(Saved data entries)
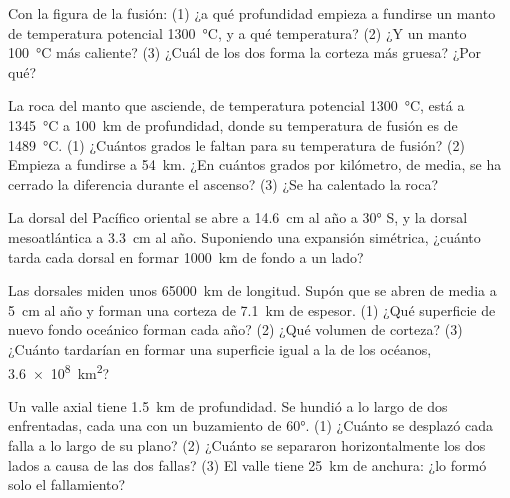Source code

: \begin{exercise}[$\star\star$]\label{exo:g11:ocean-ridges:6}
Con la figura de la fusión: (1) ¿a qué profundidad empieza a fundirse un manto
de temperatura potencial \qty{1300}{\celsius}, y a qué temperatura? (2) ¿Y un
manto \qty{100}{\celsius} más caliente? (3) ¿Cuál de los dos forma la corteza
más gruesa? ¿Por qué?
\end{exercise}

\begin{exercise}[$\star\star$]\label{exo:g11:ocean-ridges:7}
La roca del manto que asciende, de temperatura potencial \qty{1300}{\celsius},
está a \qty{1345}{\celsius} a \qty{100}{km} de profundidad, donde su
temperatura de fusión es de \qty{1489}{\celsius}. (1) ¿Cuántos grados le faltan
para su temperatura de fusión? (2) Empieza a fundirse a \qty{54}{km}. ¿En
cuántos grados por kilómetro, de media, se ha cerrado la diferencia durante el
ascenso? (3) ¿Se ha calentado la roca?
\end{exercise}

\begin{exercise}[$\star\star$]\label{exo:g11:ocean-ridges:8}
La dorsal del Pacífico oriental se abre a \qty{14.6}{cm} al año a \ang{30} S,
y la dorsal mesoatlántica a \qty{3.3}{cm} al año. Suponiendo una expansión
simétrica, ¿cuánto tarda cada dorsal en formar \qty{1000}{km} de fondo a un
lado?
\end{exercise}

\begin{exercise}[$\star\star$]\label{exo:g11:ocean-ridges:9}
Las dorsales miden unos \qty{65000}{km} de longitud. Supón que se abren de
media a \qty{5}{cm} al año y forman una corteza de \qty{7.1}{km} de espesor.
(1) ¿Qué superficie de nuevo fondo oceánico forman cada año? (2) ¿Qué volumen
de corteza? (3) ¿Cuánto tardarían en formar una superficie igual a la de los
océanos, \qty{3.6e8}{km^2}?
\end{exercise}

\begin{exercise}[$\star\star$]\label{exo:g11:ocean-ridges:10}
Un valle axial tiene \qty{1.5}{km} de profundidad. Se hundió a lo largo de dos
 enfrentadas, cada una con un buzamiento de \ang{60}. (1) ¿Cuánto
se desplazó cada falla a lo largo de su plano? (2) ¿Cuánto se separaron
horizontalmente los dos lados a causa de las dos fallas? (3) El valle tiene
\qty{25}{km} de anchura: ¿lo formó solo el fallamiento?
\end{exercise}

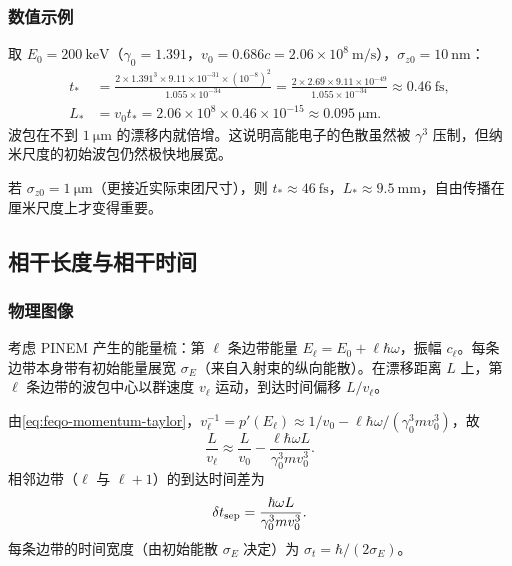 \subsubsection{数值示例}

取 $E_0=200\ \si{\kilo\electronvolt}$（$\gamma_0=1.391$，$v_0=0.686c=2.06\times10^8\ \si{\metre\per\second}$），$\sigma_{z0}=10\ \si{\nano\metre}$：
\begin{align}
t_*&=\frac{2\times1.391^3\times9.11\times10^{-31}\times(10^{-8})^2}{1.055\times10^{-34}}
=\frac{2\times2.69\times9.11\times10^{-49}}{1.055\times10^{-34}}
\approx 0.46\ \si{\femto\second},\\
L_*&=v_0 t_*=2.06\times10^8\times0.46\times10^{-15}\approx 0.095\ \si{\micro\metre}.
\end{align}
波包在不到 $1\ \si{\micro\metre}$ 的漂移内就倍增。这说明高能电子的色散虽然被 $\gamma^3$ 压制，但纳米尺度的初始波包仍然极快地展宽。

若 $\sigma_{z0}=1\ \si{\micro\metre}$（更接近实际束团尺寸），则 $t_*\approx 46\ \si{\femto\second}$，$L_*\approx 9.5\ \si{\milli\metre}$，自由传播在厘米尺度上才变得重要。

\subsection{相干长度与相干时间}

\subsubsection{物理图像}

考虑 PINEM 产生的能量梳：第 $\ell$ 条边带能量 $E_\ell=E_0+\ell\hbar\omega$，振幅 $c_\ell$。每条边带本身带有初始能量展宽 $\sigma_E$（来自入射束的纵向能散）。在漂移距离 $L$ 上，第 $\ell$ 条边带的波包中心以群速度 $v_\ell$ 运动，到达时间偏移 $L/v_\ell$。

由\cref{eq:feqo-momentum-taylor}，$v_\ell^{-1}=p'(E_\ell)\approx 1/v_0-\ell\hbar\omega/(\gamma_0^3mv_0^3)$，故
\begin{equation}
\frac{L}{v_\ell}\approx\frac{L}{v_0}-\frac{\ell\hbar\omega L}{\gamma_0^3mv_0^3}.
\label{eq:feqo-arrival-time-shift}
\end{equation}
相邻边带（$\ell$ 与 $\ell+1$）的到达时间差为
\begin{equation}
\delta t_{\rm sep}=\frac{\hbar\omega L}{\gamma_0^3mv_0^3}.
\label{eq:feqo-sideband-separation}
\end{equation}
每条边带的时间宽度（由初始能散 $\sigma_E$ 决定）为 $\sigma_t=\hbar/(2\sigma_E)$。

(Work request)
The expected output is an exact copy of the lines from the top of the data above through the line containing "ascenso? (3) ¿Se ha calentado la roca?", both included, with every picture omitted.

(Expected output)
Source code

: \begin{exercise}[$\star\star$]\label{exo:g11:ocean-ridges:6}
Con la figura de la fusión: (1) ¿a qué profundidad empieza a fundirse un manto
de temperatura potencial \qty{1300}{\celsius}, y a qué temperatura? (2) ¿Y un
manto \qty{100}{\celsius} más caliente? (3) ¿Cuál de los dos forma la corteza
más gruesa? ¿Por qué?
\end{exercise}

\begin{exercise}[$\star\star$]\label{exo:g11:ocean-ridges:7}
La roca del manto que asciende, de temperatura potencial \qty{1300}{\celsius},
está a \qty{1345}{\celsius} a \qty{100}{km} de profundidad, donde su
temperatura de fusión es de \qty{1489}{\celsius}. (1) ¿Cuántos grados le faltan
para su temperatura de fusión? (2) Empieza a fundirse a \qty{54}{km}. ¿En
cuántos grados por kilómetro, de media, se ha cerrado la diferencia durante el
ascenso? (3) ¿Se ha calentado la roca?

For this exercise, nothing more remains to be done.